There are only 5 1/2 weeks left until race day on September 25. The taper is still 3 1/2 weeks away. This week has 112km, and is followed by another two 100km-plus weeks. While this mileage is high for me, and any amateur marathoner, it's peanuts compared with what the elite marathoners are running of course.
In The Marathoners, for example, Hal Higdon writes about how Frank Shorter would run 150 miles (240km) a week. Wow.
While tired, I knew I could run the 24km today. It's what consistent training tells you -- your body tends to be able to do more than your mind thinks sometimes. Still, I couldn't outrun the fact that my body didn't have a ton of energy but even though my pace felt like a shuffle Mr Garmin told me I was moving faster than I felt I did.
I did my usual out-and-back route, heading from Valleycliffe to the other side of Squamish, which is an area called Brackendale. While this town is small in terms of its 16,000 residents, the various suburbs are stretched out and getting from one side of town to the other takes a solid 10km.
Tim and I were running on the farthest side of Brackendale on Sunday when two friends passed us on their bikes and were surprised to see us there on foot. "Did you run here?" is a question people have asked us more than once.
Today, I had just turned around in Brackendale after covering 13.5km, and was running along a road when a familiar gold-coloured Hummer slowed down and the car window was lowered. It was a neighbour from our street who goes for daily long walks, so we often see each other either on the road or on the trail.
While my neighbour knows I run often, I don't think he realized the distances I cover. Driving slowly, he looked at me and made a gesture with his arms that said, What on earth are you doing all the way here? and his face had an expression of genuine surprise. Then without a word, he rolled his window back up and drove on. I laughed out loud for the next 300 metres.

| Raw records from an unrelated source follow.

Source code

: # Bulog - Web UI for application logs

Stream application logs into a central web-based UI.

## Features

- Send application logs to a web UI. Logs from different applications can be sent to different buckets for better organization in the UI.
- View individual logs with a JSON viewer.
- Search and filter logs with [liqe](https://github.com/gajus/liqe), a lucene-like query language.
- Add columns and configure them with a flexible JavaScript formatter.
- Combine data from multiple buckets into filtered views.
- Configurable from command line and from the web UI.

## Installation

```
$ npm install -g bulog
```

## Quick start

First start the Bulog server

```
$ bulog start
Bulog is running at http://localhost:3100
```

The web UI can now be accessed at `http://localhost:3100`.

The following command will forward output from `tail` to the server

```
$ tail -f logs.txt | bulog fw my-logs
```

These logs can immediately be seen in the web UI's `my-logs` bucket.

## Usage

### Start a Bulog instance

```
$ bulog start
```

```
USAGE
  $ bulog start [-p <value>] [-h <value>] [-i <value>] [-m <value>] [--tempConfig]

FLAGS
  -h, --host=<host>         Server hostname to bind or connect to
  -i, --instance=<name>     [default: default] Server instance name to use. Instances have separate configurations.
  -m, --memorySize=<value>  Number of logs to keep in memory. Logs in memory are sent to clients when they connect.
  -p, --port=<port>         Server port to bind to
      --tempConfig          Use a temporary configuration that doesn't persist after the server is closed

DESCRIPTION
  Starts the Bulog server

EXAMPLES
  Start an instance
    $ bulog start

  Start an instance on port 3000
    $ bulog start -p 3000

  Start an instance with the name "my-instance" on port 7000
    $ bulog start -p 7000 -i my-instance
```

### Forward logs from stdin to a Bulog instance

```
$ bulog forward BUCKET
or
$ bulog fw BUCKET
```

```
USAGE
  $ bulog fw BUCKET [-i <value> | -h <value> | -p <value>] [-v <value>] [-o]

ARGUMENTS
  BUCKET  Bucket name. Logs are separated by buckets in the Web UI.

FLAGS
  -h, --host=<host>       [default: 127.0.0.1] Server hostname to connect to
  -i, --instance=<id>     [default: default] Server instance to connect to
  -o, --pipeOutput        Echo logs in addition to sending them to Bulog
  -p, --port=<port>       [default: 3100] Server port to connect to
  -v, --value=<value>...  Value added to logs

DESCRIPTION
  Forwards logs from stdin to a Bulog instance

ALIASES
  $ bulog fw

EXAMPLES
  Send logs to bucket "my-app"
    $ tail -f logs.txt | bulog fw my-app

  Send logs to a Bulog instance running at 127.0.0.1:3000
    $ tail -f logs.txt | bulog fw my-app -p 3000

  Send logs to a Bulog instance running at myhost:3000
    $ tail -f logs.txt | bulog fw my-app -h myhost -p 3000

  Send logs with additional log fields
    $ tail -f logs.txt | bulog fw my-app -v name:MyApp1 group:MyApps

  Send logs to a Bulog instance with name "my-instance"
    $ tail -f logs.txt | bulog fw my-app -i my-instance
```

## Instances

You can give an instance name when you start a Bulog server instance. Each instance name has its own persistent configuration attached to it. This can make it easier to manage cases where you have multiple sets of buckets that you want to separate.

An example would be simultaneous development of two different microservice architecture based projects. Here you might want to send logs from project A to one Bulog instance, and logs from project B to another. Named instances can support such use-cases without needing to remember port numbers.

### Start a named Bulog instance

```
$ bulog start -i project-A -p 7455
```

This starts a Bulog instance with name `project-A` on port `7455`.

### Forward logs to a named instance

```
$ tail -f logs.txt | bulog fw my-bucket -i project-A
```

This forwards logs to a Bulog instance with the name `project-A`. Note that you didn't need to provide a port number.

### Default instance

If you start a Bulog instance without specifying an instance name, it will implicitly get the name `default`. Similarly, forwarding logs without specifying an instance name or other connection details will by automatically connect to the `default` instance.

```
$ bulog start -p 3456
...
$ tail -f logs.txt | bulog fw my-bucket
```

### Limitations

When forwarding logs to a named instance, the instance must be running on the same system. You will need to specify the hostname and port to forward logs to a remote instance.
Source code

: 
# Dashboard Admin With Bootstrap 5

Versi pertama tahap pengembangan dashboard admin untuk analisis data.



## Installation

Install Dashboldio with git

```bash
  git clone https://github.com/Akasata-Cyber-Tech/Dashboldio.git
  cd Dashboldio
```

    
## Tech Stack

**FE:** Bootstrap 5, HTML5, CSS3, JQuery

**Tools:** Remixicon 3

By the time I got back to our street, almost home, I ran into him, as he carried his usual hiking pole heading out for his daily fix. "How far did you run?" was the first thing he said. The answer surprised him.
I was tired when I got home, just before 5:30pm. The 24km had taken me 2hr 4min, for a pace of 5:10 per km. Time for plenty of fluids, shower, food, and some couch time. Tomorrow has a recovery 10km in the morning, and another 6km in the evening. I am looking forward to that easy day, which I expect to revive me for Friday's 19km session.